User Study: 17 participants performed two matching tasks (selecting the generated image that best matches the soundscape, and selecting the generated image that looks most like the ground truth), yielding an average matching accuracy of 86.13%, indicating a strong perceptual alignment between the soundscape and its generated landscape.
Ablation Study¶
The two scene-conditioning modules were validated on SoundingSVI (with MoE set to 2 experts). Removing both SLRCM and S-AdaLN resulted in the most severe performance drop, and removing either individually degraded the results, with S-AdaLN proving more critical than SLRCM.
| Configuration | FID↓ | AIS↑ | IIS↑ | PSS_Scene↑ | Explanation |
|---|---|---|---|---|---|
| Full Model | 19.195 | 0.538 | 0.750 | 0.734 | Full Model |
| w/o SLRCM + S-AdaLN | 25.375 | 0.511 | 0.539 | 0.428 | Both scene modules removed; scene consistency collapses |
| w/o SLRCM | 20.335 | 0.534 | 0.728 | 0.704 | Front-end low-rank injection removed; slight degradation |
| w/o S-AdaLN | 23.435 | 0.529 | 0.629 | 0.572 | Back-end scene modulation removed; larger degradation |
Expert Scalability: Keeping other settings constant, increasing the number of experts \(M\) in the MoE soundscape conditioning from 2 to 8 monotonically improved the FID and scene consistency.

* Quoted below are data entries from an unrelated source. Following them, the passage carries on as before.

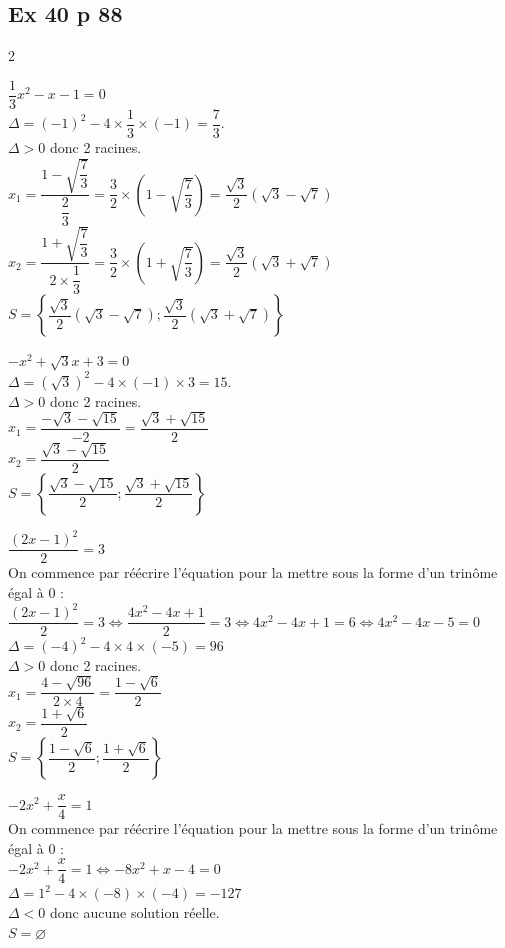\documentclass[12pt,a4paper]{book}
\begin{document}
\subsection*{Ex 40 p 88}
\begin{multicols}{2}
\begin{enumMet}
    \item $\dfrac{1}{3} x^{2}-x-1=0$\\
    $\Delta=(-1)^{2}-4 \times \dfrac{1}{3} \times(-1)=\dfrac{7}{3}$.\\
    $\Delta>0$ donc 2 racines.\\
    $x_{1}=\dfrac{1-\sqrt{\dfrac{7}{3}}}{\dfrac{2}{3}}=\dfrac{3}{2} \times\left(1-\sqrt{\dfrac{7}{3}}\right)=\dfrac{\sqrt{3}}{2}(\sqrt{3}-\sqrt{7})$\\
    $x_{2}=\dfrac{1+\sqrt{\dfrac{7}{3}}}{2 \times \dfrac{1}{3}}=\dfrac{3}{2} \times\left(1+\sqrt{\dfrac{7}{3}}\right)=\dfrac{\sqrt{3}}{2}(\sqrt{3}+\sqrt{7})$\\
    $S=\left\{\dfrac{\sqrt{3}}{2}(\sqrt{3}-\sqrt{7});\dfrac{\sqrt{3}}{2}(\sqrt{3}+\sqrt{7})\right\}$\\
    \item $-x^{2}+\sqrt{3} x+3=0$\\
    $\Delta=(\sqrt{3})^{2}-4 \times(-1) \times 3=15$.\\
    $\Delta>0$ donc 2 racines.\\
    $x_{1}=\dfrac{-\sqrt{3}-\sqrt{15}}{-2}=\dfrac{\sqrt{3}+\sqrt{15}}{2}$\\
    $x_{2}=\dfrac{\sqrt{3}-\sqrt{15}}{2}$\\
    $S=\left\{\dfrac{\sqrt{3}-\sqrt{15}}{2};\dfrac{\sqrt{3}+\sqrt{15}}{2}\right\}$
    
    \columnbreak
    \item $\dfrac{(2 x-1)^{2}}{2}=3$\\
    On commence par réécrire l'équation pour la mettre sous la forme d'un trinôme égal à 0 : \\
    $\dfrac{(2 x-1)^{2}}{2}=3 \Leftrightarrow \dfrac{4 x^{2}-4 x+1}{2}=3 \Leftrightarrow 4 x^{2}-4 x+1=6 \Leftrightarrow 4 x^{2}-4 x-5=0$
    $\Delta=(-4)^{2}-4 \times 4 \times(-5)=96$\\
    $\Delta>0$ donc 2 racines.\\
    $x_{1}=\dfrac{4-\sqrt{96}}{2 \times 4}=\dfrac{1-\sqrt{6}}{2}$\\
    $x_{2}=\dfrac{1+\sqrt{6}}{2}$\\
    $S=\left\{\dfrac{1-\sqrt{6}}{2};\dfrac{1+\sqrt{6}}{2}\right\}$
    \item $-2 x^{2}+\dfrac{x}{4}=1$\\
    On commence par réécrire l'équation pour la mettre sous la forme d'un trinôme égal à 0 : \\
    $-2 x^{2}+\dfrac{x}{4}=1 \Leftrightarrow-8 x^{2}+x-4=0$\\
    $\Delta=1^{2}-4 \times(-8) \times(-4)=-127$\\
    $\Delta<0$ donc aucune solution réelle.\\
    $S=\varnothing$
\end{enumMet}
\end{multicols}
\end{document}

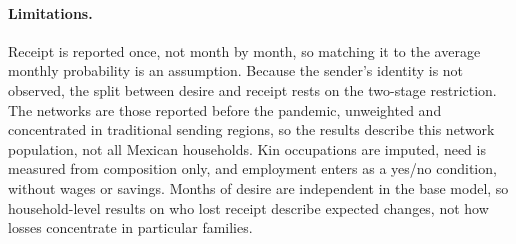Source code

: \paragraph{Limitations.} Receipt is reported once, not month by month, so matching it to the average monthly probability is an assumption. Because the sender's identity is not observed, the split between desire and receipt rests on the two-stage restriction. The networks are those reported before the pandemic, unweighted and concentrated in traditional sending regions, so the results describe this network population, not all Mexican households. Kin occupations are imputed, need is measured from composition only, and employment enters as a yes/no condition, without wages or savings. Months of desire are independent in the base model, so household-level results on who lost receipt describe expected changes, not how losses concentrate in particular families.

| Number of Experts \(M\) | 2 | 4 | 6 | 8 |
|---|---|---|---|---|
| FID↓ | 19.195 | 18.304 | 17.278 | 16.839 |
| PSS_Scene↑ | 0.734 | 0.741 | 0.742 | 0.753 |
Key Findings¶
- S-AdaLN contributes more between the two scene-conditioning modules: removing it alone raises FID by +4.2 and drops scene PSS by −0.162, vastly exceeding the loss caused by removing SLRCM. This indicates that injecting the scene condition after the MoE soundscape conditioning is more important than doing so before.
- "Sandwiching" the scene condition (injecting once before via SLRCM and once after via S-AdaLN) is superior to injecting it only once. Removing both causes the scene PSS to plunge from 0.734 to 0.428.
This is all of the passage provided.